◆ Assignment ◆
A verbatim copy of the listing is needed; pictures are to be left out.

◆ Provided entries ◆
##########
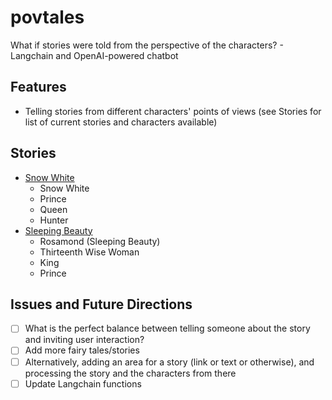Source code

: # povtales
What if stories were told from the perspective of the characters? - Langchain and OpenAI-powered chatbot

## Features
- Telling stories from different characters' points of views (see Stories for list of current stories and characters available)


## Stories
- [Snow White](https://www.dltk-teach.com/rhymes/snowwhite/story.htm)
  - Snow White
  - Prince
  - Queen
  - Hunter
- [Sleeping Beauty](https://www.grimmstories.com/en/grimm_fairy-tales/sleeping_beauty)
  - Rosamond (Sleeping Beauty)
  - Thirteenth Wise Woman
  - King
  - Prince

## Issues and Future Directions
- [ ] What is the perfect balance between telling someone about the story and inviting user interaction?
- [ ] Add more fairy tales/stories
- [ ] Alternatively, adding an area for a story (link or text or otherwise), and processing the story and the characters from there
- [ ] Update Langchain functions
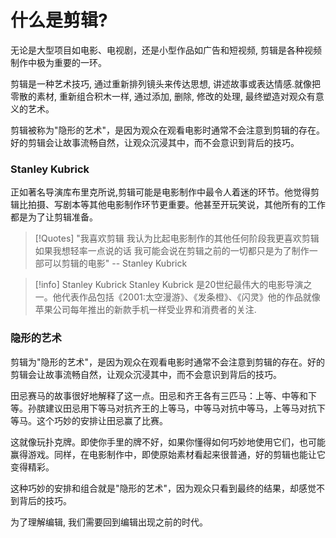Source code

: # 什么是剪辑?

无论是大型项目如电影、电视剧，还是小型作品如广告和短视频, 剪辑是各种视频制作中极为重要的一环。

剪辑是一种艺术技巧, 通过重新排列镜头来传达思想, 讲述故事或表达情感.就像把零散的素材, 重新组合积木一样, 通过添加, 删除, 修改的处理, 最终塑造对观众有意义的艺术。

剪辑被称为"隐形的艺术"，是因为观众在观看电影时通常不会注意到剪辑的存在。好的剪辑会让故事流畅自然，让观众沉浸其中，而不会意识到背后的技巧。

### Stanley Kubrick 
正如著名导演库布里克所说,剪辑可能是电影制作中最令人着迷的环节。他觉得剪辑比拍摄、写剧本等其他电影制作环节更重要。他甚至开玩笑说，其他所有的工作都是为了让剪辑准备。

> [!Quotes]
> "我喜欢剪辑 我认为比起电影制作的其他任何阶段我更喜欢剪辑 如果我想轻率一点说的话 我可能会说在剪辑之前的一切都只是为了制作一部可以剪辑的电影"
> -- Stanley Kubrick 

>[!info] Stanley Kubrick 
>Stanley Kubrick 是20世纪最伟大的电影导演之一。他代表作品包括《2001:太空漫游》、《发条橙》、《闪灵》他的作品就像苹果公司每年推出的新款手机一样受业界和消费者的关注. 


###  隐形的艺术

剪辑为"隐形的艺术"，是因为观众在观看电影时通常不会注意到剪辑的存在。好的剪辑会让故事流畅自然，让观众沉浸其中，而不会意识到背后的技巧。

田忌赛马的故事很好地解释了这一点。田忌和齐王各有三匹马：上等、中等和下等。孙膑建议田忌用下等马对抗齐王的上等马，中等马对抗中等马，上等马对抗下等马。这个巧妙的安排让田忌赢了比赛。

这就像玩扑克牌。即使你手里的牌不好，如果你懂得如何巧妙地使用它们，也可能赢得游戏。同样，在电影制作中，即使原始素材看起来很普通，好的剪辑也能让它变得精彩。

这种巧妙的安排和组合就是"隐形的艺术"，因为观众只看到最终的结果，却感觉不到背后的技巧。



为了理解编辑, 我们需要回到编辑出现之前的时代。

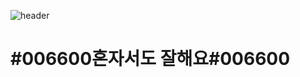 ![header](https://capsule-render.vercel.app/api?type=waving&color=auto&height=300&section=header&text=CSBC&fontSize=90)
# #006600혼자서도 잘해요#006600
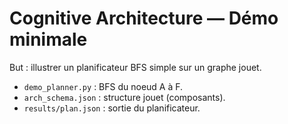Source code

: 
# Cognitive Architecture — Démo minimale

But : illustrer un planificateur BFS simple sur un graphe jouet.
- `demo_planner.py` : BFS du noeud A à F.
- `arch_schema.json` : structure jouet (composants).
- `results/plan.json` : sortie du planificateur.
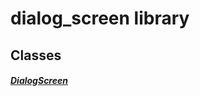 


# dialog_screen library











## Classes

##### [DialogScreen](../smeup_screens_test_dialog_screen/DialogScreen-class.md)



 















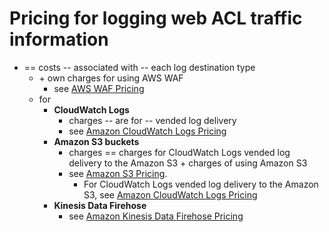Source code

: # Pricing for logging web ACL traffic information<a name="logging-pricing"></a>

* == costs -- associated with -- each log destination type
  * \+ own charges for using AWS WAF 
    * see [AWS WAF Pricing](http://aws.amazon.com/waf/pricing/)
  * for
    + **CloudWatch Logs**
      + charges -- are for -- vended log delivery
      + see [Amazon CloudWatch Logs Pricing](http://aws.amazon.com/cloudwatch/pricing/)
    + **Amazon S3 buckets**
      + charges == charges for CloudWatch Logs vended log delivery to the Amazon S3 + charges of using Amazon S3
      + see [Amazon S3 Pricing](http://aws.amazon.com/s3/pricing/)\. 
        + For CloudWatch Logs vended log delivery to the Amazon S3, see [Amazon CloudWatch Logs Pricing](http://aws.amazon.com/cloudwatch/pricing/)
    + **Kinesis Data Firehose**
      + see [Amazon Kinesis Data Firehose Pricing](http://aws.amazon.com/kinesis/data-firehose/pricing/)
##########
◆ Exercise result ◆
Source code

: # povtales
What if stories were told from the perspective of the characters? - Langchain and OpenAI-powered chatbot

## Features
- Telling stories from different characters' points of views (see Stories for list of current stories and characters available)


## Stories
- [Snow White](https://www.dltk-teach.com/rhymes/snowwhite/story.htm)
  - Snow White
  - Prince
  - Queen
  - Hunter
- [Sleeping Beauty](https://www.grimmstories.com/en/grimm_fairy-tales/sleeping_beauty)
  - Rosamond (Sleeping Beauty)
  - Thirteenth Wise Woman
  - King
  - Prince

## Issues and Future Directions
- [ ] What is the perfect balance between telling someone about the story and inviting user interaction?
- [ ] Add more fairy tales/stories
- [ ] Alternatively, adding an area for a story (link or text or otherwise), and processing the story and the characters from there
- [ ] Update Langchain functions
Source code

: # 什么是剪辑?

无论是大型项目如电影、电视剧，还是小型作品如广告和短视频, 剪辑是各种视频制作中极为重要的一环。

剪辑是一种艺术技巧, 通过重新排列镜头来传达思想, 讲述故事或表达情感.就像把零散的素材, 重新组合积木一样, 通过添加, 删除, 修改的处理, 最终塑造对观众有意义的艺术。

剪辑被称为"隐形的艺术"，是因为观众在观看电影时通常不会注意到剪辑的存在。好的剪辑会让故事流畅自然，让观众沉浸其中，而不会意识到背后的技巧。

### Stanley Kubrick 
正如著名导演库布里克所说,剪辑可能是电影制作中最令人着迷的环节。他觉得剪辑比拍摄、写剧本等其他电影制作环节更重要。他甚至开玩笑说，其他所有的工作都是为了让剪辑准备。

> [!Quotes]
> "我喜欢剪辑 我认为比起电影制作的其他任何阶段我更喜欢剪辑 如果我想轻率一点说的话 我可能会说在剪辑之前的一切都只是为了制作一部可以剪辑的电影"
> -- Stanley Kubrick 

>[!info] Stanley Kubrick 
>Stanley Kubrick 是20世纪最伟大的电影导演之一。他代表作品包括《2001:太空漫游》、《发条橙》、《闪灵》他的作品就像苹果公司每年推出的新款手机一样受业界和消费者的关注. 


###  隐形的艺术

剪辑为"隐形的艺术"，是因为观众在观看电影时通常不会注意到剪辑的存在。好的剪辑会让故事流畅自然，让观众沉浸其中，而不会意识到背后的技巧。

田忌赛马的故事很好地解释了这一点。田忌和齐王各有三匹马：上等、中等和下等。孙膑建议田忌用下等马对抗齐王的上等马，中等马对抗中等马，上等马对抗下等马。这个巧妙的安排让田忌赢了比赛。

这就像玩扑克牌。即使你手里的牌不好，如果你懂得如何巧妙地使用它们，也可能赢得游戏。同样，在电影制作中，即使原始素材看起来很普通，好的剪辑也能让它变得精彩。

这种巧妙的安排和组合就是"隐形的艺术"，因为观众只看到最终的结果，却感觉不到背后的技巧。



为了理解编辑, 我们需要回到编辑出现之前的时代。

 ![header](https://capsule-render.vercel.app/api?type=waving&color=auto&height=300&section=header&text=CSBC&fontSize=90)
# #006600혼자서도 잘해요#006600
Source code

: 
# Cognitive Architecture — Démo minimale

But : illustrer un planificateur BFS simple sur un graphe jouet.
- `demo_planner.py` : BFS du noeud A à F.
- `arch_schema.json` : structure jouet (composants).
- `results/plan.json` : sortie du planificateur.


# dialog_screen library











## Classes

##### [DialogScreen](../smeup_screens_test_dialog_screen/DialogScreen-class.md)



 















Source code

: # Pricing for logging web ACL traffic information<a name="logging-pricing"></a>

* == costs -- associated with -- each log destination type
  * \+ own charges for using AWS WAF 
    * see [AWS WAF Pricing](http://aws.amazon.com/waf/pricing/)
  * for
    + **CloudWatch Logs**
      + charges -- are for -- vended log delivery
      + see [Amazon CloudWatch Logs Pricing](http://aws.amazon.com/cloudwatch/pricing/)
    + **Amazon S3 buckets**
      + charges == charges for CloudWatch Logs vended log delivery to the Amazon S3 + charges of using Amazon S3
      + see [Amazon S3 Pricing](http://aws.amazon.com/s3/pricing/)\. 
        + For CloudWatch Logs vended log delivery to the Amazon S3, see [Amazon CloudWatch Logs Pricing](http://aws.amazon.com/cloudwatch/pricing/)
    + **Kinesis Data Firehose**
      + see [Amazon Kinesis Data Firehose Pricing](http://aws.amazon.com/kinesis/data-firehose/pricing/)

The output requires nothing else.